Domain and Information Models


						R E • D A C • T I O N

Simplifying the Domain with an Information Model
A note redefining common concepts for practical use

Abstract:

This note outlines a conceptual architecture framework where domain modeling is contained by information modeling. The position of each model in application development is specified. Information modeling is (re)defined as a path to domain model simplicity and from data to information. Similarities to the contrast between W3C Schema and Schematron are noted.

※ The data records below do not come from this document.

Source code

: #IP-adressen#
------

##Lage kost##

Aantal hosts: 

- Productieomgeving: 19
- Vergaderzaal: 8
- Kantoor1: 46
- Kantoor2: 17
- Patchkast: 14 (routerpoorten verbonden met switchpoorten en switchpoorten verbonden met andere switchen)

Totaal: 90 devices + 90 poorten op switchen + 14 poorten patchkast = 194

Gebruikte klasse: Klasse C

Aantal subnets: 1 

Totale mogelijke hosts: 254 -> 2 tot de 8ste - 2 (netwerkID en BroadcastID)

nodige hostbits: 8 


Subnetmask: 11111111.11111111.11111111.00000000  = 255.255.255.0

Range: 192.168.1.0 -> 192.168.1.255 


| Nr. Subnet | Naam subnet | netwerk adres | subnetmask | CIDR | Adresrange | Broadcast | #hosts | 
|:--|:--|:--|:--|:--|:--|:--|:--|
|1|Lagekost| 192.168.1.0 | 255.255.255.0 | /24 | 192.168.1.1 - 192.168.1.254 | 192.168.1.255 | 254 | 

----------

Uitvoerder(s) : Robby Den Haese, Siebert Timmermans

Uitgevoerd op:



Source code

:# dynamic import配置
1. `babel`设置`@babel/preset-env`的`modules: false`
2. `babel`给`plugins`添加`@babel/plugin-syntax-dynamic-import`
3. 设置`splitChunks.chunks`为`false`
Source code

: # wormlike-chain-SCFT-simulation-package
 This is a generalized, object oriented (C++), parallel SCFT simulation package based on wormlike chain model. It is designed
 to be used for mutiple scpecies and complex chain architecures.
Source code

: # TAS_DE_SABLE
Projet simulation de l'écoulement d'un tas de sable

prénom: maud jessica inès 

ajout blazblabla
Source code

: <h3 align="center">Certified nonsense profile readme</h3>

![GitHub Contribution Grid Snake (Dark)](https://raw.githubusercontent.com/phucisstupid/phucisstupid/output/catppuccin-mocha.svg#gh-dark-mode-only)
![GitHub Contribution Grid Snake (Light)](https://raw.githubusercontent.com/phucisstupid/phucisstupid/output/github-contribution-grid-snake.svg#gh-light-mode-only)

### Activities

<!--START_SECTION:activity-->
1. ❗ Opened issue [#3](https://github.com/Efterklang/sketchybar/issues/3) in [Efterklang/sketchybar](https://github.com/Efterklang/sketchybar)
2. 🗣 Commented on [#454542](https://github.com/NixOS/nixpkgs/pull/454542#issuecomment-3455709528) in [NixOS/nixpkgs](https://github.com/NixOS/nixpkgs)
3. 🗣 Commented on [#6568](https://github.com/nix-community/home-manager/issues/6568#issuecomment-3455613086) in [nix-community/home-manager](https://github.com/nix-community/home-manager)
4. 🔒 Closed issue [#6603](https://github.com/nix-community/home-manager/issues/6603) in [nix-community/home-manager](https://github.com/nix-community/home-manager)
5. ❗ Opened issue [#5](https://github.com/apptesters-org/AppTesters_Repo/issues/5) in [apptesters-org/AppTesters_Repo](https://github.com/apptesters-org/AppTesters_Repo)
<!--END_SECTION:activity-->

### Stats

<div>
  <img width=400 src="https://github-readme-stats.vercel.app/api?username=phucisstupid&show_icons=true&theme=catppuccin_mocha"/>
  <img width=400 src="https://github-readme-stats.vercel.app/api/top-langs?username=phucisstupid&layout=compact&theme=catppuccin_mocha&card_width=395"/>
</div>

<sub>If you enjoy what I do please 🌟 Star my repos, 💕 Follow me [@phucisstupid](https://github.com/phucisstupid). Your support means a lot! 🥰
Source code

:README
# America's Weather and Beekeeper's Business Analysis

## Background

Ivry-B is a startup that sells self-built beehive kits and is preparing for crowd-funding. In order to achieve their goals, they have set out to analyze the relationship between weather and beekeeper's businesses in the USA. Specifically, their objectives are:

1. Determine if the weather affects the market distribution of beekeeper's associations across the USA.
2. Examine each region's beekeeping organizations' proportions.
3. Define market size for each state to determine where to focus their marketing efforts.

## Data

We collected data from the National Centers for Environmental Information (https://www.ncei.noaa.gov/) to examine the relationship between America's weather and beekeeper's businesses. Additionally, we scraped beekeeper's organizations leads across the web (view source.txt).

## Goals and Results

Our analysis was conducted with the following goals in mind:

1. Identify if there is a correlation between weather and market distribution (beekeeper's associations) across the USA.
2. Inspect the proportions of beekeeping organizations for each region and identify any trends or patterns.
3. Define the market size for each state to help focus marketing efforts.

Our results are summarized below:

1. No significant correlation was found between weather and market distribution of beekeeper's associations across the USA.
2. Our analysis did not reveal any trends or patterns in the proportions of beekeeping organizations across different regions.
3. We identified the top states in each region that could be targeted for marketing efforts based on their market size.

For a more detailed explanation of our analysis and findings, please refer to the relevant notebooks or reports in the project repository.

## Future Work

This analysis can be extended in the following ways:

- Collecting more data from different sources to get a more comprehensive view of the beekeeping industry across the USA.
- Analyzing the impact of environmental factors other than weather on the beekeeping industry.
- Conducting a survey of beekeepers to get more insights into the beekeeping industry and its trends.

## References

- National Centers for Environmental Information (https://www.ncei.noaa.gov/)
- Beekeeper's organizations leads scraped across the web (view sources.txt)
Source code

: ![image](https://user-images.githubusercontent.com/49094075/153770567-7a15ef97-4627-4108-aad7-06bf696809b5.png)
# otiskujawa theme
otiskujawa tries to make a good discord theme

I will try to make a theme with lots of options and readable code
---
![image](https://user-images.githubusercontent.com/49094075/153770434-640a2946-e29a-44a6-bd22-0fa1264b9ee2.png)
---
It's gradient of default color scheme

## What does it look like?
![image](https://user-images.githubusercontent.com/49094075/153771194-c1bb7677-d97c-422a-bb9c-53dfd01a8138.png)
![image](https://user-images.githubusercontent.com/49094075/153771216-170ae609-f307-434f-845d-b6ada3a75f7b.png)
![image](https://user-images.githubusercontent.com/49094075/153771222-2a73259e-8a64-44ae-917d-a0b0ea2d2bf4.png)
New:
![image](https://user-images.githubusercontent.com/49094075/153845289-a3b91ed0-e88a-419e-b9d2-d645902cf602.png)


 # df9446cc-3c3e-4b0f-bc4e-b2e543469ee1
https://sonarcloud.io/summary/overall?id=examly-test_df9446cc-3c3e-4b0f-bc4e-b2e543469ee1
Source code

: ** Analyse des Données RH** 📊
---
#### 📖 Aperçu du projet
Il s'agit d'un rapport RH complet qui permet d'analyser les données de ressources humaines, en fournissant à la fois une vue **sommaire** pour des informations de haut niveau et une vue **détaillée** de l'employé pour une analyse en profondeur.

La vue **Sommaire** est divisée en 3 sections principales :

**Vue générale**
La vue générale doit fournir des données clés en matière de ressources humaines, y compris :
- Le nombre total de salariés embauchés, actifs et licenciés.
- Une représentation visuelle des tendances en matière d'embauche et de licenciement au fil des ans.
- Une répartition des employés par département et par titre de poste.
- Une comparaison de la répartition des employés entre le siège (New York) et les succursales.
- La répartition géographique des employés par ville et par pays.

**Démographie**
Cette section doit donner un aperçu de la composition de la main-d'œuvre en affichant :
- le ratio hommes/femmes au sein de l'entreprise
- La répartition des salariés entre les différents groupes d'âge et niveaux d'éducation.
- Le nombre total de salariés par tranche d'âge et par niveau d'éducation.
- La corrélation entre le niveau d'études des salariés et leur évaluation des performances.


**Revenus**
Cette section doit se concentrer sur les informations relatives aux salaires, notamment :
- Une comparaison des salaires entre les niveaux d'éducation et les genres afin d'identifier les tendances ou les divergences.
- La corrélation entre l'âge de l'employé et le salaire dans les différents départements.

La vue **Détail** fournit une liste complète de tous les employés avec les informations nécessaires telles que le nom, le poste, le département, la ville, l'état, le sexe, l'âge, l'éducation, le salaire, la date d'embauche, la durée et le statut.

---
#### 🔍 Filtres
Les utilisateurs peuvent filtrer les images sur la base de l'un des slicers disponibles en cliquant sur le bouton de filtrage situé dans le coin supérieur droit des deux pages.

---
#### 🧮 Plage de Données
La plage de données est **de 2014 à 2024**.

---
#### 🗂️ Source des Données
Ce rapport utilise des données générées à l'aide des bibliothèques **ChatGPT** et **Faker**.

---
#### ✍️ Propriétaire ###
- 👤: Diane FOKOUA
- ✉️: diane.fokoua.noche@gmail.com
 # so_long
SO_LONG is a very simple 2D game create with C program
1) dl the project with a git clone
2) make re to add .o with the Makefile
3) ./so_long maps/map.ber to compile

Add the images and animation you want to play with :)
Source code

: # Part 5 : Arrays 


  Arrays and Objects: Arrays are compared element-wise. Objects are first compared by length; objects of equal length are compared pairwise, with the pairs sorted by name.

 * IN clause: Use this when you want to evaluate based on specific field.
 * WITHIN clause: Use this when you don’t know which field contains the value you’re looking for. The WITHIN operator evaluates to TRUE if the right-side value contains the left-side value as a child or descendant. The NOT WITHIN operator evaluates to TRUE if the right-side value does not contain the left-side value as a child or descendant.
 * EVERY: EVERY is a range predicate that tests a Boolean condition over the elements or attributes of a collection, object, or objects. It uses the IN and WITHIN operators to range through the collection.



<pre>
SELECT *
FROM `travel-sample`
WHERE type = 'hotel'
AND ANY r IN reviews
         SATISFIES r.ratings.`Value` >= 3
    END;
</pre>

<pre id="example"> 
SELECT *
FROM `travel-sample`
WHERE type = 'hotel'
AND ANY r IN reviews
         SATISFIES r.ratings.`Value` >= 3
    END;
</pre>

Domain Model is a common and deeply considered concept in software architecture. Information Model (IM) is also widely used, but with less consistency. There seems to be no clear, consistent application of the one term within the scope of the other. This note defines Domain Model by reference, redefines IM in terms of domain model-based architecture, and outlines best practice usage under these definitions.

DEFINITIONS

Domain models have been defined in terms of a software pattern, data management, and practices. The basic task of domain modeling is acquiring and structuring knowledge of a business domain (using the word "business" loosely since a Domain may be more abstract or less economic than that word implies). In brief, a Domain Model is generally represented in the following states:

An abstract model of the elements and associated processes of some real-world thing and its work
(e.g. a catalog and flipping through it)
An application layer translating the abstract model into a software machine
A schema defining the abstract model's data

Domain model-centric architecture is simply system design with the first-order concern being definition of the business domain separate from other aspects of the system. Information systems architecture covers substantial ground. Starting from the inside with the domain is one valid approach—particularly for data structures centered, headless, or product line components. Organizations with strong interests in reuse, system flexibility, or platform change will be more likely to take a domain based approach. Some well-known domain-based architecture friendly concepts include Model Driven Architecture, Product Line Architecture, and Model View Controller (though ironically MVC in the Web application space has often deprecated the model—but that's another story).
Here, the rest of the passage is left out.